**TASK DIRECTIONS**
What you return should be the lines from the one with "1) We realize" through the one with "and shabby walls." in the data below, reproduced exactly with both ends, and no pictures at all.

[Saved data entries]

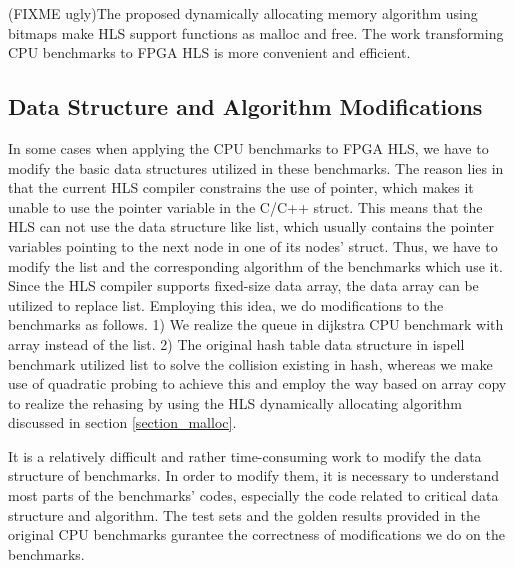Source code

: \documentclass[conference]{IEEEtran}
\begin{document}
(FIXME ugly)The proposed dynamically allocating memory algorithm using bitmaps make HLS support functions as malloc and free. The work transforming CPU benchmarks to FPGA HLS is more convenient and efficient.
%
%
%
%
%

\subsection{Data Structure and Algorithm Modifications}
In some cases when applying the CPU benchmarks to FPGA HLS, we have to modify the basic data structures utilized in these benchmarks. The reason lies in that the current HLS compiler constrains the use of pointer, which makes it unable to use the pointer variable in the C/C++ struct. This means that the HLS can not use the data structure like list, which usually contains the pointer variables pointing to the next node in one of its nodes' struct. Thus, we have to modify the list and the corresponding algorithm of the benchmarks which use it. Since the HLS compiler supports fixed-size data array, the data array can be utilized to replace list. Employing this idea, we do modifications to the benchmarks as follows.
1) We realize the queue in dijkstra CPU benchmark with array instead of the list.
2) The original hash table data structure in ispell benchmark utilized list to solve the collision existing in hash, whereas we make use of quadratic probing to achieve this and employ the way based on array copy to realize the rehasing by using the HLS dynamically allocating algorithm discussed in section \ref{section_malloc}.

It is a relatively difficult and rather time-consuming work to modify the data structure of benchmarks. In order to modify them, it is necessary to understand most parts of the benchmarks' codes, especially the code related to critical data structure and algorithm. The test sets and the golden results provided in the original CPU benchmarks gurantee the correctness of modifications we do on the benchmarks.
\end{document}
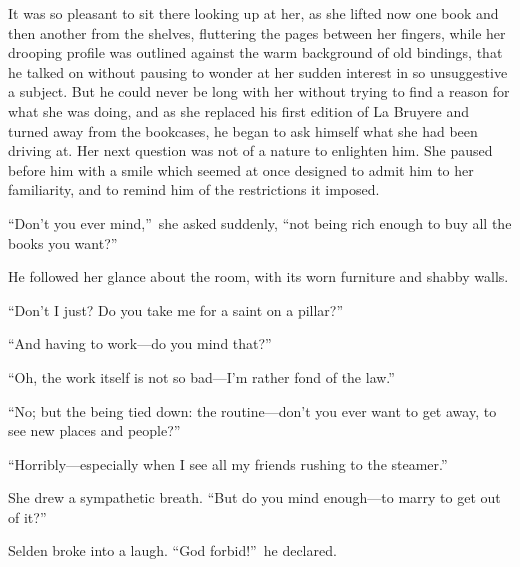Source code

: \documentclass[12pt,a4paper]{book}
\begin{document}
It was so pleasant to sit there looking up at her, as she lifted
now one book and then another from the shelves, fluttering the
pages between her fingers, while her drooping profile was
outlined against the warm background of old bindings, that he
talked on without pausing to wonder at her sudden interest in so
unsuggestive a subject. But he could never be long with her
without trying to find a reason for what she was doing, and as
she replaced his first edition of La Bruyere and turned away from
the bookcases, he began to ask himself what she had been driving
at. Her next question was not of a nature to enlighten him. She
paused before him with a smile which seemed at once designed to
admit him to her familiarity, and to remind him of the
restrictions it imposed.





``Don't you ever mind,''\ she asked suddenly, ``not being rich enough
to buy all the books you want?''





He followed her glance about the room, with its worn furniture
and shabby walls.





``Don't I just? Do you take me for a saint on a pillar?''





``And having to work---do you mind that?''





``Oh, the work itself is not so bad---I'm rather fond of the law.''





``No; but the being tied down: the routine---don't you ever want to
get away, to see new places and people?''





``Horribly---especially when I see all my friends rushing to the
steamer.''





She drew a sympathetic breath. ``But do you mind enough---to marry
to get out of it?''





Selden broke into a laugh. ``God forbid!''\ he declared.
\end{document}
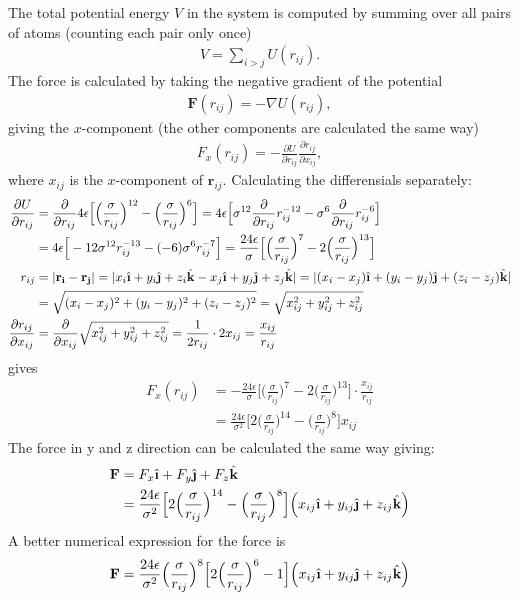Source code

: \documentclass[11pt,a4wide]{article}
\renewcommand{\vec}{\mathbf}
\newcommand{\ihat}{\hat{\textbf{\i}}}
\newcommand{\jhat}{\hat{\textbf{\j}}}
\newcommand{\khat}{\hat{\textbf{k}}}
\begin{document}
The total potential energy $V$ in the system is computed by summing over all pairs of atoms (counting each pair only once)
\begin{align}
	V = \sum_{i>j} U(r_{ij}).
\end{align}
The force is calculated by taking the negative gradient of the potential
\begin{align}
	\vec F(r_{ij}) = -\nabla U(r_{ij}),
\end{align}
giving the $x$-component (the other components are calculated the same way)
\begin{align}
	F_x(r_{ij}) = -\frac{\partial U}{\partial r_{ij}}\frac{\partial r_{ij}}{\partial x_{ij}},
\end{align}
where $x_{ij}$ is the $x$-component of $\vec r_{ij}$. Calculating the differensials separately:
\begin{align*}
\frac{\partial U}{\partial r_{ij}} &= \frac{\partial }{\partial r_{ij}} 4\epsilon\Big[\Big(\frac{\sigma}{r_{ij}}\Big)^{12} - \Big(\frac{\sigma}{r_{ij}}\Big)^6 \Big] =  4\epsilon\Big[ \sigma^{12}\frac{\partial }{\partial r_{ij}} r_{ij}^{-12} - \sigma^6 \frac{\partial }{\partial r_{ij}}r_{ij}^{-6} \Big] \\
&= 4\epsilon\Big[ -12\sigma^{12} r_{ij}^{-13} -(-6) \sigma^6 r_{ij}^{-7} \Big] = \frac{24\epsilon}{\sigma} \Big[\Big(\frac{\sigma}{r_{ij}}\Big)^{7} - 2\Big(\frac{\sigma}{r_{ij}}\Big)^{13} \Big] \\
r_{ij} &= |\vec{r_i} - \vec{r_j} | = | x_i\ihat + y_i\jhat + z_i\khat - x_j\ihat + y_j\jhat + z_j\khat | = | (x_i - x_j)\ihat + (y_i - y_j)\jhat + (z_i - z_j)\khat | \\
&= \sqrt{(x_i - x_j)^2 + (y_i - y_j)^2 + (z_i - z_j)^2} = \sqrt{x_{ij}^2 + y_{ij}^2 + z_{ij}^2} \\
\frac{\partial r_{ij}}{\partial x_{ij}} &= \frac{\partial}{\partial x_{ij}} \sqrt{x_{ij}^2 + y_{ij}^2 + z_{ij}^2} = \frac{1}{2r_{ij}}\cdot 2x_{ij} = \frac{x_{ij}}{r_{ij}}
\end{align*}
gives
\begin{align*}
F_x(r_{ij}) &= -\frac{24\epsilon}{\sigma} \Big[\Big(\frac{\sigma}{r_{ij}}\Big)^{7} - 2\Big(\frac{\sigma}{r_{ij}}\Big)^{13} \Big]\cdot \frac{x_{ij}}{r_{ij}} \\
&= \frac{24\epsilon}{\sigma^2} \Big[2\Big(\frac{\sigma}{r_{ij}}\Big)^{14} - \Big(\frac{\sigma}{r_{ij}}\Big)^{8} \Big]x_{ij}
\end{align*}
The force in y and z direction can be calculated the same way giving:
\begin{align*}
\vec F &= F_x\ihat + F_y \jhat + F_z\khat \\
&= \frac{24\epsilon}{\sigma^2} \Big[2\Big(\frac{\sigma}{r_{ij}}\Big)^{14} - \Big(\frac{\sigma}{r_{ij}}\Big)^{8} \Big]\Big(x_{ij}\ihat + y_{ij}\jhat + z_{ij}\khat \Big)
\end{align*}
A better numerical expression for the force is
\begin{align*}
\vec F = \frac{24\epsilon}{\sigma^2} \Big(\frac{\sigma}{r_{ij}}\Big)^8\Big[2\Big(\frac{\sigma}{r_{ij}}\Big)^{6} - 1 \Big]\Big(x_{ij}\ihat + y_{ij}\jhat + z_{ij}\khat \Big)
\end{align*}
\end{document}
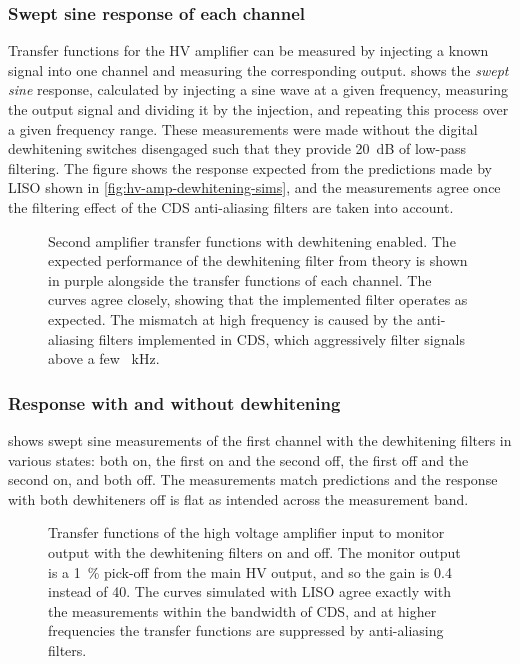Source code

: \subsubsection{Swept sine response of each channel}
Transfer functions for the \gls{HV} amplifier can be measured by injecting a known signal into one channel and measuring the corresponding output.  shows the \emph{swept sine} response, calculated by injecting a sine wave at a given frequency, measuring the output signal and dividing it by the injection, and repeating this process over a given frequency range. These measurements were made without the digital dewhitening switches disengaged such that they provide \SI{20}{\deci\bel} of low-pass filtering. The figure shows the response expected from the predictions made by \gls{LISO} shown in \cref{fig:hv-amp-dewhitening-sims}, and the measurements agree once the filtering effect of the \gls{CDS} anti-aliasing filters are taken into account.

\begin{figure}[htp]
  \centering
  
  \caption[Frequency response of the high voltage amplifier's channels with dewhitening enabled]{Second amplifier transfer functions with dewhitening enabled. The expected performance of the dewhitening filter from theory is shown in purple alongside the transfer functions of each channel. The curves agree closely, showing that the implemented filter operates as expected. The mismatch at high frequency is caused by the anti-aliasing filters implemented in \gls{CDS}, which aggressively filter signals above a few \SI{}{\kilo\hertz}.}
  \label{fig:hv-amp-dewhitened-tfs}
\end{figure}

\subsubsection{Response with and without dewhitening}
 shows swept sine measurements of the first channel with the dewhitening filters in various states: both on, the first on and the second off, the first off and the second on, and both off. The measurements match predictions and the response with both dewhiteners off is flat as intended across the measurement band.

\begin{figure}[htp]
  \centering
  
  \caption[Transfer functions of the high voltage amplifier input to monitor output with the dewhiteners on and off]{Transfer functions of the high voltage amplifier input to monitor output with the dewhitening filters on and off. The monitor output is a \SI{1}{\percent} pick-off from the main \gls{HV} output, and so the gain is \num{0.4} instead of \num{40}. The curves simulated with \gls{LISO} agree exactly with the measurements within the bandwidth of \gls{CDS}, and at higher frequencies the transfer functions are suppressed by anti-aliasing filters.}
  \label{fig:hv-amp-channel-one-tfs}
\end{figure}

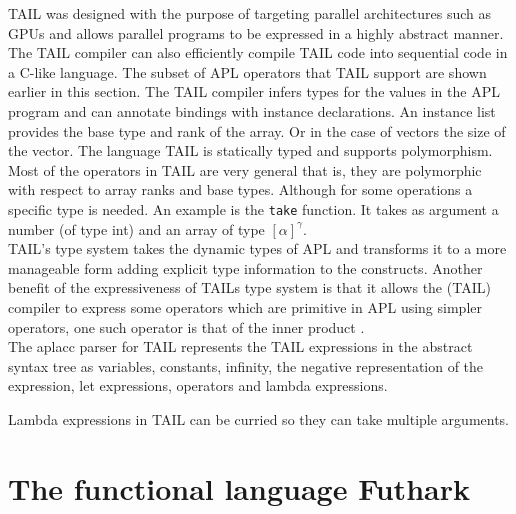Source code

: \documentclass[11pt]{article}
\begin{document}
TAIL was designed with the purpose of targeting parallel architectures such as GPUs and allows parallel programs to be
expressed in a highly abstract manner.
The TAIL compiler can also efficiently compile TAIL code into sequential code in a C-like language.
The subset of APL operators that TAIL support are shown earlier in this section.
The TAIL compiler infers types for the values in the APL program and can annotate bindings with
instance declarations. An instance list provides the base type and rank of the array. Or in
the case of vectors the size of the vector.
The language TAIL is statically typed and supports polymorphism. 
Most of the operators in TAIL are very general that is, they are polymorphic with respect to array ranks and base types.
Although for some operations a specific type is needed.
An example is the {\tt take} function. It takes as argument a number (of type int) and an array of type $[\alpha]^\gamma$.\\

TAIL's type system takes the dynamic types of APL and transforms it to a more manageable form adding explicit type
information to the constructs.
Another benefit of the expressiveness of TAILs type system is that it allows the (TAIL) compiler to express some operators which
are primitive in APL using simpler operators, one such operator is that of the inner product \cite{ElsmanDybdal:Array:2014}. \\

The aplacc parser for TAIL represents the TAIL expressions in the abstract syntax tree as variables, constants, infinity, the negative representation of 
the expression, let expressions, operators and lambda expressions. 


Lambda expressions in TAIL can be curried so they can take multiple arguments.




\section{The functional language Futhark}
\label{sec:futhark}
\end{document}
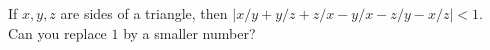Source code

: If $x, y, z$ are sides of a triangle, then $|x/y + y/z + z/x - y/x - z/y - x/z| < 1$. Can you replace $1$ by a smaller number?
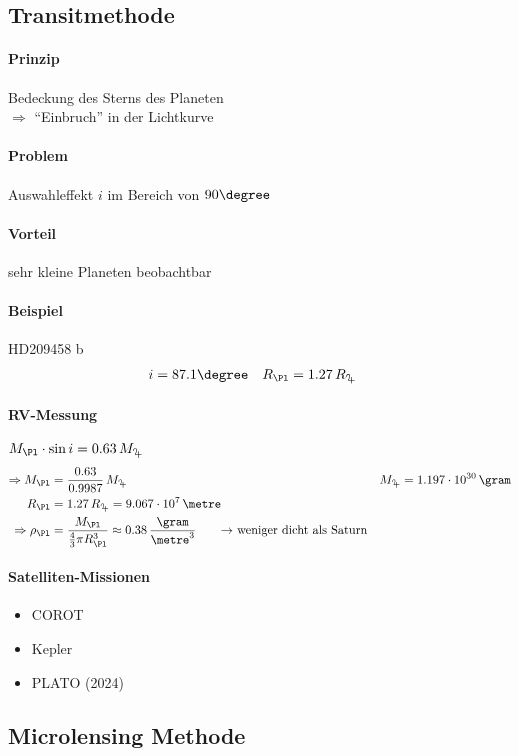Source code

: \subsection{Transitmethode}
\paragraph{Prinzip} Bedeckung des Sterns des Planeten\\
$\Rightarrow$ "`Einbruch"' in der Lichtkurve

\paragraph{Problem} Auswahleffekt $i$ im Bereich von $90\degree$
\paragraph{Vorteil} sehr kleine Planeten beobachtbar
\paragraph{Beispiel} HD209458 b
\begin{align*}
    i &= 87.1\degree & R_{\Pl} &= 1.27\,R_{\jupiter}
\end{align*}
\paragraph{RV-Messung} $M_{\Pl} \cdot \sin i = 0.63\, M_{\jupiter}$
\begin{align*}
    \Rightarrow M_\Pl &= \frac{0.63}{0.9987}\,M_{\jupiter} & M_{\jupiter} &= 1.197 \cdot 10^{30}\,\gram \\
    R_\Pl &= 1.27\,R_{\jupiter} = 9.067 \cdot 10^{7}\,\metre \\
    \Rightarrow \rho_\Pl &= \frac{M_\Pl}{\frac{4}{3} \pi R_\Pl^3} \approx 0.38\,\frac{\gram}{\metre^3} \tag*{$\rightarrow$ weniger dicht als Saturn}
\end{align*}

\paragraph{Satelliten-Missionen}
\begin{itemize}
    \item COROT
    \item Kepler
    \item PLATO (2024)
\end{itemize}

\subsection{Microlensing Methode}
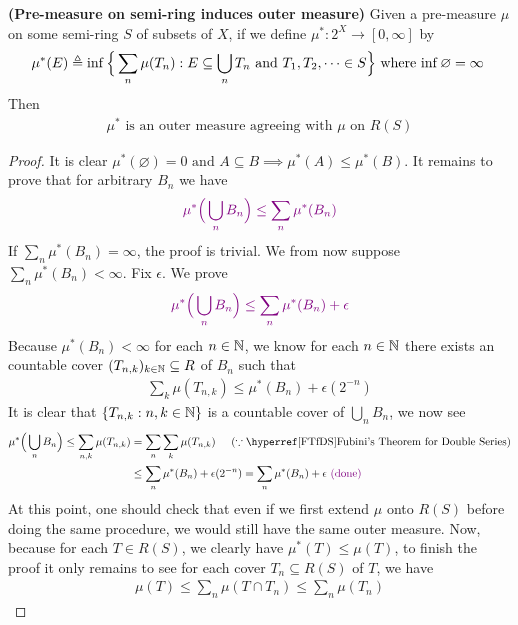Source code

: \documentclass{report}
\begin{document}
\begin{theorem}
\label{Piom}
\textbf{(Pre-measure on semi-ring induces outer measure)} Given a pre-measure $\mu$ on some semi-ring $S$ of subsets of $X$, if we define $\mu^*:2^X\rightarrow [0,\infty]$ by
\begin{align*}
\mu^*(E)\triangleq \inf \Big\{ \sum_n \mu (T_n):E \subseteq \bigcup _n T_n\text{ and }T_1,T_2,\dots \in S \Big\}\text{ where $\inf \varnothing= \infty$ }
\end{align*}
Then 
\begin{align*}
  \mu^*\text{ is an outer measure agreeing with $\mu$ on $R(S)$}
\end{align*}
\end{theorem}
\begin{proof}
  It is clear $\mu^*(\varnothing)=0\text{ and }A\subseteq B \implies \mu^*(A)\leq \mu^*(B)$. It remains to prove that for arbitrary $B_n$ we have 
\begin{align*}
  \textcolor{violet}{\mu^* \Big(\bigcup_n B_n \Big)  \leq \sum_n \mu^* (B_n)}
\end{align*}
If  $\sum_n \mu^*(B_n)=\infty$, the proof is trivial. We from now suppose $\sum_n \mu^*(B_n)< \infty$. Fix $\epsilon $. We prove 
\begin{align*}
  \textcolor{violet}{\mu^*\Big(\bigcup _n B_n \Big)\leq \sum_n \mu^* (B_n)+\epsilon }
\end{align*}
Because $\mu^*(B_n)<\infty$ for each $n\in\mathbb{N}$, we know for each $n\in\mathbb{N}$ there exists an countable cover $(T_{n,k})_{k\in\mathbb{N}}\subseteq R$ of $B_n$ such that 
\begin{align*}
\sum_k \mu (T_{n,k}) \leq \mu^*(B_n)+\epsilon (2^{-n}) 
\end{align*}
It is clear that  $\{ T_{n,k}:n,k \in\mathbb{N} \}$ is a countable cover of $\bigcup_n B_n$, we now see 
\begin{align*}
  \mu^*\Big(\bigcup_n B_n \Big)\leq  \sum_{n,k} \mu (T_{n,k})&= \sum_n \sum_k \mu(T_{n,k})\hspace{0.5cm}(\because \text{\customref{FTfDS}{Fubini's Theorem for Double Series}})\\
&\leq \sum_n \mu^*(B_n)+ \epsilon (2^{-n})= \sum_n \mu^*(B_n)+ \epsilon \vdone
\end{align*}
At this point, one should check that even if we first extend $\mu$ onto $R(S)$ before doing the same procedure, we would still have the same outer measure. Now, because for each $T \in R(S)$, we clearly have $\mu^*(T)\leq \mu (T)$, to finish the proof it only remains to see for each cover $T_n \subseteq R(S)$ of $T$, we have
\begin{align*}
\mu (T)\leq \sum_n \mu (T\cap T_n)\leq \sum_n \mu (T_n)
\end{align*}
\end{proof}
\end{document}

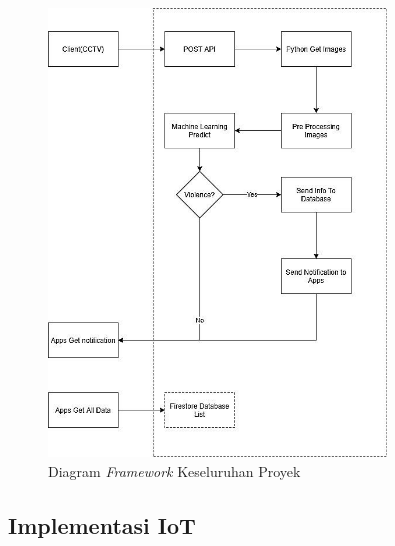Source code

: \begin{figure} [!ht]
  \centering
  \includegraphics[width=0.8\textwidth]{gambar/framework.jpg}
  \caption{Diagram \textit{Framework} Keseluruhan Proyek}
  \label{fig:framework}
\end{figure}

\subsection{Implementasi IoT}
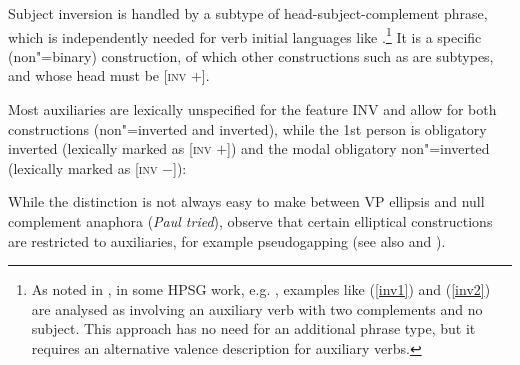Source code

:Subject inversion is handled by a subtype of head-subject-complement phrase, which is independently
needed for verb initial languages like  \parencites{Borsley99c-u}{SWB2003a}.\footnote{As
  noted in \crossrefchapterw[\page \pageref{page-properties:aux-inversion}]{properties}, in some HPSG work, e.g. ,
  examples like (\ref{inv1}) and (\ref{inv2}) are analysed as involving an auxiliary verb with two
  complements and no subject. This approach has no need for an additional phrase type, but it
  requires an alternative valence description for auxiliary verbs.} It is a specific (non"=binary)
construction, of which other constructions such as  are subtypes,
and whose head must be [\textsc{inv} $+$].
\ea
{} \impl
{}
\z
       
Most auxiliaries are lexically unspecified for the feature INV and allow for both constructions
(non"=inverted and inverted), while the 1st person  is obligatory inverted (lexically
marked as [\textsc{inv} $+$]) and the modal  obligatory non"=inverted (lexically marked
as [\textsc{inv} $-$]):

\eal
{}
\zl

While the distinction is not always easy to make between VP ellipsis and null complement anaphora
(\textit{Paul tried}), \citeauthor{Sagetal2020} observe that certain elliptical constructions are
restricted to auxiliaries, for example pseudogapping (see also  and \citealt{Miller2014a-u}).

\eal
{}
\zl

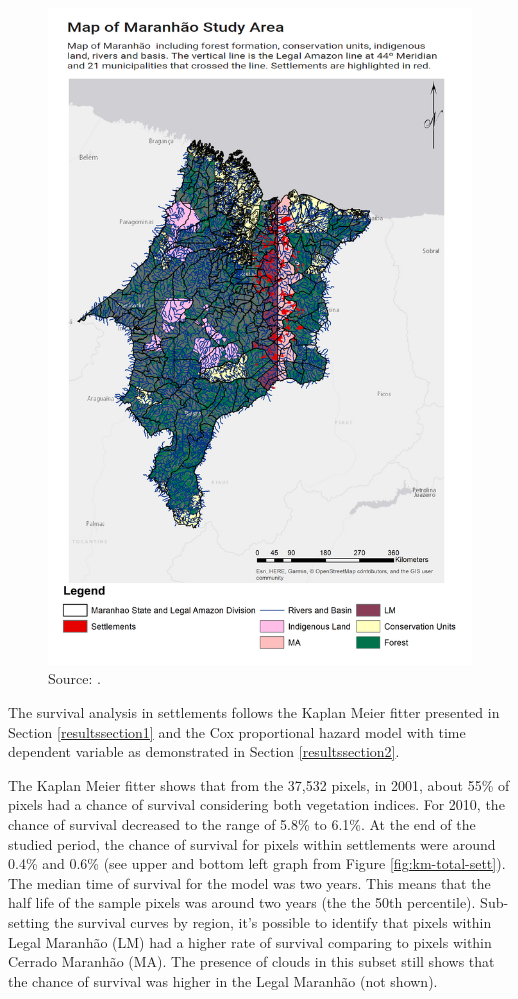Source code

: \begin{figure}[H]
  \centering
  \includegraphics[width=1\textwidth, inner]{Settlements_Map.png}
\caption{Source: \citep{MMMAwebsite,nugeo_2018}.}
\label{fig:delimitacaosett}
\end{figure}

The survival analysis in settlements follows the  Kaplan Meier fitter presented in Section \ref{resultssection1} and the Cox proportional hazard model with time dependent variable as demonstrated in Section \ref{resultssection2}. 

The Kaplan Meier fitter shows that from the 37,532 pixels, in 2001, about 55\% of pixels had a chance of survival considering both vegetation indices. For 2010, the chance of survival decreased to the range of 5.8\% to 6.1\%. At the end of the studied period, the chance of survival for pixels within settlements were around 0.4\% and 0.6\% (see upper and bottom left graph from Figure \ref{fig:km-total-sett}). The median time of survival for the model was two years. This means that the half life of the sample pixels was around two years (the the 50th percentile). Sub-setting the survival curves by region, it's possible to identify that pixels within Legal Maranhão (LM) had a higher rate of survival comparing to pixels within Cerrado Maranhão (MA). The presence of clouds in this subset still shows that the chance of survival was higher in the Legal Maranhão (not shown).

**RESPONSE BELOW**
1) We realize the queue in dijkstra CPU benchmark with array instead of the list.
2) The original hash table data structure in ispell benchmark utilized list to solve the collision existing in hash, whereas we make use of quadratic probing to achieve this and employ the way based on array copy to realize the rehasing by using the HLS dynamically allocating algorithm discussed in section \ref{section_malloc}.

It is a relatively difficult and rather time-consuming work to modify the data structure of benchmarks. In order to modify them, it is necessary to understand most parts of the benchmarks' codes, especially the code related to critical data structure and algorithm. The test sets and the golden results provided in the original CPU benchmarks gurantee the correctness of modifications we do on the benchmarks.
\end{document}
Source code

: \documentclass[12pt,a4paper]{book}
\begin{document}
It was so pleasant to sit there looking up at her, as she lifted
now one book and then another from the shelves, fluttering the
pages between her fingers, while her drooping profile was
outlined against the warm background of old bindings, that he
talked on without pausing to wonder at her sudden interest in so
unsuggestive a subject. But he could never be long with her
without trying to find a reason for what she was doing, and as
she replaced his first edition of La Bruyere and turned away from
the bookcases, he began to ask himself what she had been driving
at. Her next question was not of a nature to enlighten him. She
paused before him with a smile which seemed at once designed to
admit him to her familiarity, and to remind him of the
restrictions it imposed.





``Don't you ever mind,''\ she asked suddenly, ``not being rich enough
to buy all the books you want?''





He followed her glance about the room, with its worn furniture
and shabby walls.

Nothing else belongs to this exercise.